Excerpts from a dataset:
┌──
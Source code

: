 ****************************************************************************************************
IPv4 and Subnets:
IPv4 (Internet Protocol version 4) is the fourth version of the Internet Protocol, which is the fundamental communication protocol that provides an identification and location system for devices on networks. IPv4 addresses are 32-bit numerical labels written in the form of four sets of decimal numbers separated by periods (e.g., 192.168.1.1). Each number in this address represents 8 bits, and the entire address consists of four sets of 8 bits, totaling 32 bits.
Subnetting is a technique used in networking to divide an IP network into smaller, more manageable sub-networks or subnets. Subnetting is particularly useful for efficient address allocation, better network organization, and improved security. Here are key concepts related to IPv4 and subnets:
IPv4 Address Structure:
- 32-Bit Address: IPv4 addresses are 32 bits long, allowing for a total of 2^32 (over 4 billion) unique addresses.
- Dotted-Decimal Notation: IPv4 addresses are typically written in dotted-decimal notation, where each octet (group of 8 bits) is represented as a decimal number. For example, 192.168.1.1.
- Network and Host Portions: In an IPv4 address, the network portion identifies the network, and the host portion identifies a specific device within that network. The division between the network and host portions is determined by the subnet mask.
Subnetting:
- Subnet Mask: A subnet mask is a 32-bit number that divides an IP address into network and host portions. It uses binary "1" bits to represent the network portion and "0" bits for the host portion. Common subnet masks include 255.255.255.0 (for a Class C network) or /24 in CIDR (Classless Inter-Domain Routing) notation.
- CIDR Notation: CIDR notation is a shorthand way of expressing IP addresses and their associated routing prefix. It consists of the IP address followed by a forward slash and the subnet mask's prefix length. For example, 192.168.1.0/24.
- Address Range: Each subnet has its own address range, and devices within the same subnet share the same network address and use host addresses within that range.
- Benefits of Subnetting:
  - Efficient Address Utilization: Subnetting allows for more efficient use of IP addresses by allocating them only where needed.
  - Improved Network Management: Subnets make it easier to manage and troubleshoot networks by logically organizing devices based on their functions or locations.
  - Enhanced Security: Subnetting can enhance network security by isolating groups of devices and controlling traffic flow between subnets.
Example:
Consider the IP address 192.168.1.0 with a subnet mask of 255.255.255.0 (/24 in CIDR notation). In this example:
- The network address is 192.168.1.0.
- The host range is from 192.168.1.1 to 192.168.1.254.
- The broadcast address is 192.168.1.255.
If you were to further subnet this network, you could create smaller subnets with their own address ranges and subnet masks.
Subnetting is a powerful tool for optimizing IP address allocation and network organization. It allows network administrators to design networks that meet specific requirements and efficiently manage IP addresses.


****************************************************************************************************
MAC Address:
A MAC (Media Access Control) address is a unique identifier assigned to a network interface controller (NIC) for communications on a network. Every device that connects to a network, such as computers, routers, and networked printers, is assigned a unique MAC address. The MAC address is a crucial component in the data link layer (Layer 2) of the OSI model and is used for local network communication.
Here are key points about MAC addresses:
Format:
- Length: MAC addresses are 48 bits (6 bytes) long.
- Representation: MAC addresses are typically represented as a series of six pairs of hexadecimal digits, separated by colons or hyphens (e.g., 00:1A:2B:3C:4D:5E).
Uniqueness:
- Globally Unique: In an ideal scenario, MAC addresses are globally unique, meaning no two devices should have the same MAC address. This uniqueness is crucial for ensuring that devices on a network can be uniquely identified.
└──
TASK PROMPT: In the records above, find every line containing the word "specific" and show it.

OUTPUT FOR THIS EXERCISE:
- Network and Host Portions: In an IPv4 address, the network portion identifies the network, and the host portion identifies a specific device within that network. The division between the network and host portions is determined by the subnet mask.
Subnetting is a powerful tool for optimizing IP address allocation and network organization. It allows network administrators to design networks that meet specific requirements and efficiently manage IP addresses.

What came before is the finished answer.